Some music fans have gone to great lengths to get their favorite tunes for free.

The illegal tradition of music piracy spans back to the first half of the 20th century.

The Recording Industry Association of America defines music piracy as the “illegal duplication and distribution of sound recordings.”

The RIAA is a trade group of record labels and distributors that release 90 percent of legal sound recordings in the U.S., according to the RIAA Web site.

Since 1952, the RIAA has worked on new and revised U.S. copyright laws, a 300-year-old tradition.

From early sound recording laws to the famous Napster case in the late ’90s, the RIAA has tried to combat illegal music recording and keep artists paid.

One of the most popular ways of getting illegal music over the past decade has been through Internet file sharing on peer-to-peer networks. This has included the rising piracy trend of leaking unreleased albums.

“Piracy may even affect the sale of titles before they hit the marketplace, when bootleggers are able to obtain promotional copies ahead of release,” according to the 2003 book “This Business of Music: The Definitive Guide to the Music Industry.”

For example, The Arcade Fire’s second full-length album, “Neon Bible,” is due out March 6 but has been available on file sharing sites for at least the past month.

Since January, Ruckus, a “premier college-only multimedia service,” has launched a campaign to offer free, legal music to college students.

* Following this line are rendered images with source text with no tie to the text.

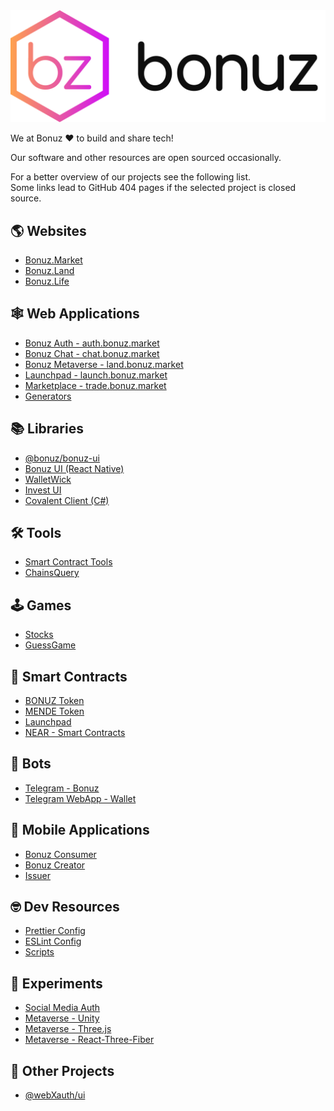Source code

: <picture>
  <source media="(prefers-color-scheme: dark)" srcset="https://raw.githubusercontent.com/bonuz-market/.github/main/profile/bonuz_light.svg" width="120">
  <source media="(prefers-color-scheme: light)" srcset="https://raw.githubusercontent.com/bonuz-market/.github/main/profile/bonuz_dark.svg" width="120">
  <img alt="webxauth logo" src="https://raw.githubusercontent.com/bonuz-market/.github/main/profile/bonuz_dark.svg">
</picture>

We at Bonuz ❤️ to build and share tech!

Our software and other resources are open sourced occasionally.

For a better overview of our projects see the following list.\
Some links lead to GitHub 404 pages if the selected project is closed source.

🌎 Websites
---
- [Bonuz.Market](https://github.com/bonuz-market/bonuz-market)
- [Bonuz.Land](https://github.com/bonuz-market/bonuz-land)
- [Bonuz.Life](https://github.com/bonuz-market/bonuz-life)

🕸 Web Applications
---
- [Bonuz Auth - auth.bonuz.market](https://github.com/bonuz-market/auth-bonuz-market)
- [Bonuz Chat - chat.bonuz.market](https://github.com/bonuz-market/chat-bonuz-market)
- [Bonuz Metaverse - land.bonuz.market](https://github.com/bonuz-market/bonuz-land-nextjs-ts)
- [Launchpad - launch.bonuz.market](https://github.com/bonuz-market/launchpad_web-app)
- [Marketplace - trade.bonuz.market](https://github.com/bonuz-market/marketplace-webapp)
- [Generators](https://github.com/bonuz-market/generators)

📚 Libraries
---
- [@bonuz/bonuz-ui](https://github.com/bonuz-market/bonuz-ui)
- [Bonuz UI (React Native)](https://github.com/bonuz-market/bonuz-ui_react-native)
- [WalletWick](https://github.com/bonuz-market/WalletWick)
- [Invest UI](https://github.com/bonuz-market/invest-ui)
- [Covalent Client (C#)](https://github.com/bonuz-market/covalent)

🛠 Tools
---
- [Smart Contract Tools](https://github.com/bonuz-market/smart-contract-tools)
- [ChainsQuery](https://github.com/bonuz-market/chainsquery)

🕹 Games
---
- [Stocks](https://github.com/bonuz-market/StocksGame)
- [GuessGame](https://github.com/bonuz-market/guessgame-ai)

📄 Smart Contracts
---
- [BONUZ Token](https://github.com/bonuz-market/token)
- [MENDE Token](https://github.com/bonuz-market/MendeToken)
- [Launchpad](https://github.com/bonuz-market/launchpad-smart-contract)
- [NEAR - Smart Contracts](https://github.com/bonuz-market/near-smart-contracts)

🤖 Bots
---
- [Telegram - Bonuz](https://github.com/bonuz-market/bot-telegram)
- [Telegram WebApp - Wallet](https://github.com/bonuz-market/bot-telegram-webapp)

📱 Mobile Applications
---
- [Bonuz Consumer](https://github.com/bonuz-market/bonuz-app)
- [Bonuz Creator](https://github.com/bonuz-market/creator-portal_mobile-app)
- [Issuer](https://github.com/bonuz-market/app-issuer)

🤓 Dev Resources
---
- [Prettier Config](https://github.com/bonuz-market/prettier)
- [ESLint Config](https://github.com/bonuz-market/eslint)
- [Scripts](https://github.com/bonuz-market/scripts)

🧪 Experiments
---
- [Social Media Auth](https://github.com/bonuz-market/social-media-auth-prototype)
- [Metaverse - Unity](https://github.com/bonuz-market/bonuz-land-unity)
- [Metaverse - Three.js](https://github.com/bonuz-market/bonuz-land-threejs)
- [Metaverse - React-Three-Fiber](https://github.com/bonuz-market/bonuz-land-react-three-fiber)

💼 Other Projects
---
- [@webXauth/ui](https://github.com/webXauth/webXauth-ui)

“The major record labels would like to combat piracy on college campuses via peer-to-peer networks,” according to the blog at www.ruckusnetwork.com.

“Ruckus Network has been authorized by major record labels to offer a catalog of nearly 2.5 million tracks for free to anyone with a dot-edu e-mail address.”

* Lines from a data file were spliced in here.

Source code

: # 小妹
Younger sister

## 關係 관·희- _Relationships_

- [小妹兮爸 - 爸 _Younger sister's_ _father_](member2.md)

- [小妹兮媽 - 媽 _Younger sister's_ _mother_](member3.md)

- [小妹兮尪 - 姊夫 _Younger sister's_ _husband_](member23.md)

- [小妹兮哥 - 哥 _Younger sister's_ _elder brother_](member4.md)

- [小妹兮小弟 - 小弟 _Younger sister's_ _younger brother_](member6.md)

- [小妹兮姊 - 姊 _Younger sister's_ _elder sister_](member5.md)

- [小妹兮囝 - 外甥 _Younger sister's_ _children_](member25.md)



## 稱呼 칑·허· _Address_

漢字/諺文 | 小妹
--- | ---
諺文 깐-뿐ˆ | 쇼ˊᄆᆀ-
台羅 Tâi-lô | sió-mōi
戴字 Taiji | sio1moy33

A drawback of Ruckus is that downloaded tracks will not play on the Apple iPod, according to a January New York Times article.

The tracks come in Windows Media audio format and cannot be converted by iTunes for use on the iPod or the MP3 player.

Even with this restriction, Michael J. Bebel, president and CEO of Ruckus, was still optimistic.

“Even iPod users on campus will use Ruckus because they can find music they like before they buy it from Apple or get it another way,” he said.

Bebel was previously responsible for overseeing the operations of Roxio’s Napster division, according to his biography on Ruckus’ Web site.

Ruckus keeps its music free and legal by financing its efforts through selling ad space on the Web site.

The most recent data from RIAA shows that revenue totals for all music sales of the 2006 midyear were $4.9 billion, a 6 percent decrease from the 2005 midyear total of $5.2 billion.

The decrease has been attributed to online file sharing.

Online digital music sales, however, show midyear 2006 revenue totals of $417 million, an 87 percent increase over the 2005 revenue totals of $223 million.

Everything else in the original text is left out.